▸ **Problem to work on**: Here the whole listing must be retyped exactly, with no line omitted.

▸ **Records provided**:

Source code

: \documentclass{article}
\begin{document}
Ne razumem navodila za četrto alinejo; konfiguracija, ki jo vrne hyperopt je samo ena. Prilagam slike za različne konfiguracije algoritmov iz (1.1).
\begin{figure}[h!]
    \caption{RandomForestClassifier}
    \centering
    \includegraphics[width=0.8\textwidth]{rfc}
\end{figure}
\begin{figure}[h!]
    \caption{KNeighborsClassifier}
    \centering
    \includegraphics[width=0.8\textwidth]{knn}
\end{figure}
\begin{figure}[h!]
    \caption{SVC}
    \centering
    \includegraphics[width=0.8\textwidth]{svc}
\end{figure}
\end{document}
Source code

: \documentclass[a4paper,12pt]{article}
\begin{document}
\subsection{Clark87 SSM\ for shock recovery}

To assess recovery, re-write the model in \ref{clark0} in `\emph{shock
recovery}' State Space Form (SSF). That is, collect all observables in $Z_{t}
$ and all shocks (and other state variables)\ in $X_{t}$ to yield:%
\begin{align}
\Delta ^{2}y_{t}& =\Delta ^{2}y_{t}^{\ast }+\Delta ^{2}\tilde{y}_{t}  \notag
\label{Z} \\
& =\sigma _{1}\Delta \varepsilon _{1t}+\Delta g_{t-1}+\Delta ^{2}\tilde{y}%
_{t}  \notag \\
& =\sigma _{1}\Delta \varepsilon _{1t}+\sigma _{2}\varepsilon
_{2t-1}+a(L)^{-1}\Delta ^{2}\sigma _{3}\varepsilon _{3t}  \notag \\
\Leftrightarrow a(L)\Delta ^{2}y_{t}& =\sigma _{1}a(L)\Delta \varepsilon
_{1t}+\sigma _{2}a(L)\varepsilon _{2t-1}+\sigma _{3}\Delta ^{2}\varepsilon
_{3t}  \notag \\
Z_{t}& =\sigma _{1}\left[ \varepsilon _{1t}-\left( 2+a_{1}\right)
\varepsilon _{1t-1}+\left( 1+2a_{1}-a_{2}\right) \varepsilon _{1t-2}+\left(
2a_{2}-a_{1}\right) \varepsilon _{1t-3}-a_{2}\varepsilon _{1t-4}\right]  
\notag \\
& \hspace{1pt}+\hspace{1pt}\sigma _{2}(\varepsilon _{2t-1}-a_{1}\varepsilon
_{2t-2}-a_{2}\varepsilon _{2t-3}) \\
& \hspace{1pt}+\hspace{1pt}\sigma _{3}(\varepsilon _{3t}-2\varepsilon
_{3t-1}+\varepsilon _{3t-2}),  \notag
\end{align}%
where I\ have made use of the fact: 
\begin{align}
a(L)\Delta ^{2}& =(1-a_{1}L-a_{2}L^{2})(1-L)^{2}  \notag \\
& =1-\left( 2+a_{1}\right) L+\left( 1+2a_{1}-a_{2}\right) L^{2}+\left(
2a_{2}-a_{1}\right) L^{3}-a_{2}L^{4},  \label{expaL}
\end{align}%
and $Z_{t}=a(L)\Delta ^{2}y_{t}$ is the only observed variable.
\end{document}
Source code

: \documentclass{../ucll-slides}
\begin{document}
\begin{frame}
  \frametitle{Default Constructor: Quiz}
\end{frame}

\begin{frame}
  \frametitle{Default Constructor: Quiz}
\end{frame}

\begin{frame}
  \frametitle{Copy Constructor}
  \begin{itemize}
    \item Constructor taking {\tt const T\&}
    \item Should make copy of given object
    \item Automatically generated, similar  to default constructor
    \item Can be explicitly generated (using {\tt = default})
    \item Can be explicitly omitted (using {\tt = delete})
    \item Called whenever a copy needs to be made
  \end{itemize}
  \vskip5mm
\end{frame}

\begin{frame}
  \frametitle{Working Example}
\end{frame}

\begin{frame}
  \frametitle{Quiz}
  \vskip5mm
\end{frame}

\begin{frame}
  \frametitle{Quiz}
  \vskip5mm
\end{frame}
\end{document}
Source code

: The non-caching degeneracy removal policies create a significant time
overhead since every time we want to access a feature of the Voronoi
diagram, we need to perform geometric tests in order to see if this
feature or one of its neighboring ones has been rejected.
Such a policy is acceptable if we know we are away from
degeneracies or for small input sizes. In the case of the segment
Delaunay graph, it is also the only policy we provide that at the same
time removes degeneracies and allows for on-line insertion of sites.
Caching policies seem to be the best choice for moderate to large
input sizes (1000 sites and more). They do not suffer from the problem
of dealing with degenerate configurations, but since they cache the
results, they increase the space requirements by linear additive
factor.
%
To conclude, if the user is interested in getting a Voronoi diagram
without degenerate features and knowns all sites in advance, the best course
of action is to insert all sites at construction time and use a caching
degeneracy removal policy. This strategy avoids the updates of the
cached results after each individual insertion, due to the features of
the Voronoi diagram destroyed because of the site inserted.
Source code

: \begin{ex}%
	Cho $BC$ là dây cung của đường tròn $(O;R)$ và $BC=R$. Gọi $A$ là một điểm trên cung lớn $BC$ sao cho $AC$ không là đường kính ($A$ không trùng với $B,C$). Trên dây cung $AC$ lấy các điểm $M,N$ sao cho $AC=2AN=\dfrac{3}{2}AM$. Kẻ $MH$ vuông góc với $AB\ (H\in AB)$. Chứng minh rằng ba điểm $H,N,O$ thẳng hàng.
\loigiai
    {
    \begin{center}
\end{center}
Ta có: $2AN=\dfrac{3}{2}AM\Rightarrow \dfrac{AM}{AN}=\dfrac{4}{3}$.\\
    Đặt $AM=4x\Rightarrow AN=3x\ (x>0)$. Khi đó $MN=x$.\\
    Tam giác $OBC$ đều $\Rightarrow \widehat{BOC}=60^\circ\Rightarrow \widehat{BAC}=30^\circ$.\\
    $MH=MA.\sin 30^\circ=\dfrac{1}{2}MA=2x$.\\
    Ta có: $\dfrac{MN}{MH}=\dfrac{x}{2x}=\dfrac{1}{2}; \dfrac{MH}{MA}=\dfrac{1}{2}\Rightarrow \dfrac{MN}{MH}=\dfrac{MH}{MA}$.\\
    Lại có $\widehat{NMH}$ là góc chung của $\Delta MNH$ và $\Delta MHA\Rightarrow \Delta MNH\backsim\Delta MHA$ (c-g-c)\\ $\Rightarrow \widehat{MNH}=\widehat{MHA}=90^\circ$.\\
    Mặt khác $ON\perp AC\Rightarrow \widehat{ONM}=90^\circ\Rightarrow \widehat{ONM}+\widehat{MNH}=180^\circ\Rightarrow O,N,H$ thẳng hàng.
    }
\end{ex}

▸ **Solution to this task**:
Source code

: \documentclass{article}
\begin{document}
Ne razumem navodila za četrto alinejo; konfiguracija, ki jo vrne hyperopt je samo ena. Prilagam slike za različne konfiguracije algoritmov iz (1.1).
\begin{figure}[h!]
    \caption{RandomForestClassifier}
    \centering
    \includegraphics[width=0.8\textwidth]{rfc}
\end{figure}
\begin{figure}[h!]
    \caption{KNeighborsClassifier}
    \centering
    \includegraphics[width=0.8\textwidth]{knn}
\end{figure}
\begin{figure}[h!]
    \caption{SVC}
    \centering
    \includegraphics[width=0.8\textwidth]{svc}
\end{figure}
\end{document}
Source code

: \documentclass[a4paper,12pt]{article}
\begin{document}
\subsection{Clark87 SSM\ for shock recovery}

To assess recovery, re-write the model in \ref{clark0} in `\emph{shock
recovery}' State Space Form (SSF). That is, collect all observables in $Z_{t}
$ and all shocks (and other state variables)\ in $X_{t}$ to yield:%
\begin{align}
\Delta ^{2}y_{t}& =\Delta ^{2}y_{t}^{\ast }+\Delta ^{2}\tilde{y}_{t}  \notag
\label{Z} \\
& =\sigma _{1}\Delta \varepsilon _{1t}+\Delta g_{t-1}+\Delta ^{2}\tilde{y}%
_{t}  \notag \\
& =\sigma _{1}\Delta \varepsilon _{1t}+\sigma _{2}\varepsilon
_{2t-1}+a(L)^{-1}\Delta ^{2}\sigma _{3}\varepsilon _{3t}  \notag \\
\Leftrightarrow a(L)\Delta ^{2}y_{t}& =\sigma _{1}a(L)\Delta \varepsilon
_{1t}+\sigma _{2}a(L)\varepsilon _{2t-1}+\sigma _{3}\Delta ^{2}\varepsilon
_{3t}  \notag \\
Z_{t}& =\sigma _{1}\left[ \varepsilon _{1t}-\left( 2+a_{1}\right)
\varepsilon _{1t-1}+\left( 1+2a_{1}-a_{2}\right) \varepsilon _{1t-2}+\left(
2a_{2}-a_{1}\right) \varepsilon _{1t-3}-a_{2}\varepsilon _{1t-4}\right]  
\notag \\
& \hspace{1pt}+\hspace{1pt}\sigma _{2}(\varepsilon _{2t-1}-a_{1}\varepsilon
_{2t-2}-a_{2}\varepsilon _{2t-3}) \\
& \hspace{1pt}+\hspace{1pt}\sigma _{3}(\varepsilon _{3t}-2\varepsilon
_{3t-1}+\varepsilon _{3t-2}),  \notag
\end{align}%
where I\ have made use of the fact: 
\begin{align}
a(L)\Delta ^{2}& =(1-a_{1}L-a_{2}L^{2})(1-L)^{2}  \notag \\
& =1-\left( 2+a_{1}\right) L+\left( 1+2a_{1}-a_{2}\right) L^{2}+\left(
2a_{2}-a_{1}\right) L^{3}-a_{2}L^{4},  \label{expaL}
\end{align}%
and $Z_{t}=a(L)\Delta ^{2}y_{t}$ is the only observed variable.
\end{document}
Source code

: \documentclass{../ucll-slides}
\begin{document}
\begin{frame}
  \frametitle{Default Constructor: Quiz}
\end{frame}

\begin{frame}
  \frametitle{Default Constructor: Quiz}
\end{frame}

\begin{frame}
  \frametitle{Copy Constructor}
  \begin{itemize}
    \item Constructor taking {\tt const T\&}
    \item Should make copy of given object
    \item Automatically generated, similar  to default constructor
    \item Can be explicitly generated (using {\tt = default})
    \item Can be explicitly omitted (using {\tt = delete})
    \item Called whenever a copy needs to be made
  \end{itemize}
  \vskip5mm
\end{frame}

\begin{frame}
  \frametitle{Working Example}
\end{frame}

\begin{frame}
  \frametitle{Quiz}
  \vskip5mm
\end{frame}

\begin{frame}
  \frametitle{Quiz}
  \vskip5mm
\end{frame}
\end{document}
Source code

: The non-caching degeneracy removal policies create a significant time
overhead since every time we want to access a feature of the Voronoi
diagram, we need to perform geometric tests in order to see if this
feature or one of its neighboring ones has been rejected.
Such a policy is acceptable if we know we are away from
degeneracies or for small input sizes. In the case of the segment
Delaunay graph, it is also the only policy we provide that at the same
time removes degeneracies and allows for on-line insertion of sites.
Caching policies seem to be the best choice for moderate to large
input sizes (1000 sites and more). They do not suffer from the problem
of dealing with degenerate configurations, but since they cache the
results, they increase the space requirements by linear additive
factor.
%
To conclude, if the user is interested in getting a Voronoi diagram
without degenerate features and knowns all sites in advance, the best course
of action is to insert all sites at construction time and use a caching
degeneracy removal policy. This strategy avoids the updates of the
cached results after each individual insertion, due to the features of
the Voronoi diagram destroyed because of the site inserted.
Source code

: \begin{ex}%
	Cho $BC$ là dây cung của đường tròn $(O;R)$ và $BC=R$. Gọi $A$ là một điểm trên cung lớn $BC$ sao cho $AC$ không là đường kính ($A$ không trùng với $B,C$). Trên dây cung $AC$ lấy các điểm $M,N$ sao cho $AC=2AN=\dfrac{3}{2}AM$. Kẻ $MH$ vuông góc với $AB\ (H\in AB)$. Chứng minh rằng ba điểm $H,N,O$ thẳng hàng.
\loigiai
    {
    \begin{center}
\end{center}
Ta có: $2AN=\dfrac{3}{2}AM\Rightarrow \dfrac{AM}{AN}=\dfrac{4}{3}$.\\
    Đặt $AM=4x\Rightarrow AN=3x\ (x>0)$. Khi đó $MN=x$.\\
    Tam giác $OBC$ đều $\Rightarrow \widehat{BOC}=60^\circ\Rightarrow \widehat{BAC}=30^\circ$.\\
    $MH=MA.\sin 30^\circ=\dfrac{1}{2}MA=2x$.\\
    Ta có: $\dfrac{MN}{MH}=\dfrac{x}{2x}=\dfrac{1}{2}; \dfrac{MH}{MA}=\dfrac{1}{2}\Rightarrow \dfrac{MN}{MH}=\dfrac{MH}{MA}$.\\
    Lại có $\widehat{NMH}$ là góc chung của $\Delta MNH$ và $\Delta MHA\Rightarrow \Delta MNH\backsim\Delta MHA$ (c-g-c)\\ $\Rightarrow \widehat{MNH}=\widehat{MHA}=90^\circ$.\\
    Mặt khác $ON\perp AC\Rightarrow \widehat{ONM}=90^\circ\Rightarrow \widehat{ONM}+\widehat{MNH}=180^\circ\Rightarrow O,N,H$ thẳng hàng.
    }
\end{ex}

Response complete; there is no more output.